1. Based upon quantitative estimations of the factors that promote or retard the development and activity of the streptococcal fibrinolytic phenomenon, an active lytic system was developed within the circulating blood stream of rabbits following the intravenous infusion of streptokinase. During the infusion of adequate doses of SK, an active lytic system was observed to be present within 30 minutes following the beginning of the experiment and remained present for periods of time ranging from 1 to 20 hours depending primarily upon the concentration of SK and the duration of the infusion. Some of the biochemical changes accompanying the lytic system in vivo were: (a) a striking fall in the plasminogen; (b) a moderate fall in the serum inhibitor and the fibrinogen; and, (c) a rise in the acid-soluble nitrogen. These changes were usually self-terminating within 24 hours following the infusion of SK. In earlier studies similar trends were observed in the chest fluid of patients with hemothorax and empyema treated locally with streptokinase (22).

2. Intravascular clots, induced artificially by local applications of sodium morrhuate within the ear vein of the rabbits, were observed to liquefy and disappear in 23 of 25 rabbits during the intravenous infusion of SK into the opposite ear.

The average quantity of SK necessary to effect an active lytic system was found to be about 40,000 units per kilo per hour.

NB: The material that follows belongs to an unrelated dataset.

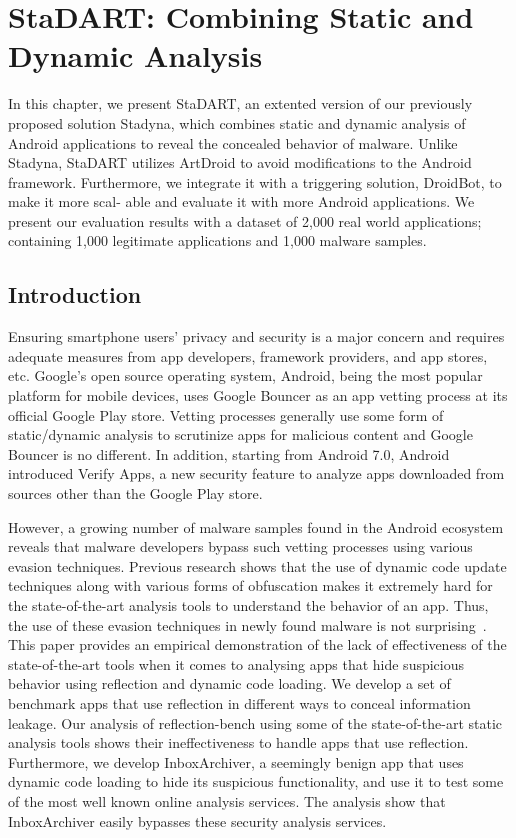 \chapter{StaDART: Combining Static and Dynamic Analysis}
In this chapter, we present StaDART, an extented version of our previously proposed solution Stadyna, which combines static and dynamic analysis of Android applications to reveal the concealed behavior of malware. Unlike Stadyna, StaDART utilizes ArtDroid to avoid modifications to the Android framework. Furthermore, we integrate it with a triggering solution, DroidBot, to make it more scal- able and evaluate it with more Android applications. We present our evaluation results with a dataset of 2,000 real world applications; containing 1,000 legitimate applications and 1,000 malware samples.



\section{Introduction}

Ensuring smartphone users' privacy and security is a major concern and requires adequate measures from app developers, framework providers, and app stores, etc. Google's open source operating system, Android, being the most popular platform for mobile devices, uses Google Bouncer as an app vetting process at its official Google Play store. Vetting processes generally use some form of static/dynamic analysis to scrutinize apps for malicious content and Google Bouncer is no different. In addition, starting from Android 7.0, Android introduced Verify Apps, a new security feature to analyze apps downloaded from sources other than the Google Play store. 


However, a growing number of malware samples found in the Android ecosystem reveals that malware developers bypass such vetting processes using various evasion techniques. Previous research shows that the use of dynamic code update techniques along with various forms of obfuscation makes it extremely hard for the state-of-the-art analysis tools to understand the behavior of an app\cite{ExecuteThis_Poeplau2014, ahmad2016empirical}. Thus, the use of these evasion techniques in newly found malware is not surprising~\cite{brain-test}. This paper provides an empirical demonstration of the lack of effectiveness of the state-of-the-art tools when it comes to analysing apps that hide suspicious behavior using reflection and dynamic code loading. We develop a set of benchmark apps that use reflection in different ways to conceal information leakage. Our analysis of reflection-bench using some of the state-of-the-art static analysis tools shows their ineffectiveness to handle apps that use reflection. Furthermore, we develop InboxArchiver, a seemingly benign app that uses dynamic code loading to hide its suspicious functionality, and use it to test some of the most well known online analysis services. The analysis show that InboxArchiver easily bypasses these security analysis services. %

The clot in the ear vein was observed to be lysed completely in periods of time ranging from 3 to 7 hours after the infusion of SK was begun. Maintenance of an active lytic system for 3 to 4 additional hours was required to prevent re-formation of the clots at the original site. In 3 of 4 rabbits in which clots did reform, ACTH had been given to combat the toxic effects of the streptococcal concentrates.

3. The toxicity of the unusually large dose of the streptococcal concentrates, containing measured amounts of SK, along with other identifiable and unknown substances, was considerable, inasmuch as 8 animals eventually died. No evidence of pulmonary infarction was observed at autopsy. The administration of ACTH appeared to prevent a fatal outcome in at least 3 of the rabbits. Further studies of toxicity are in progress.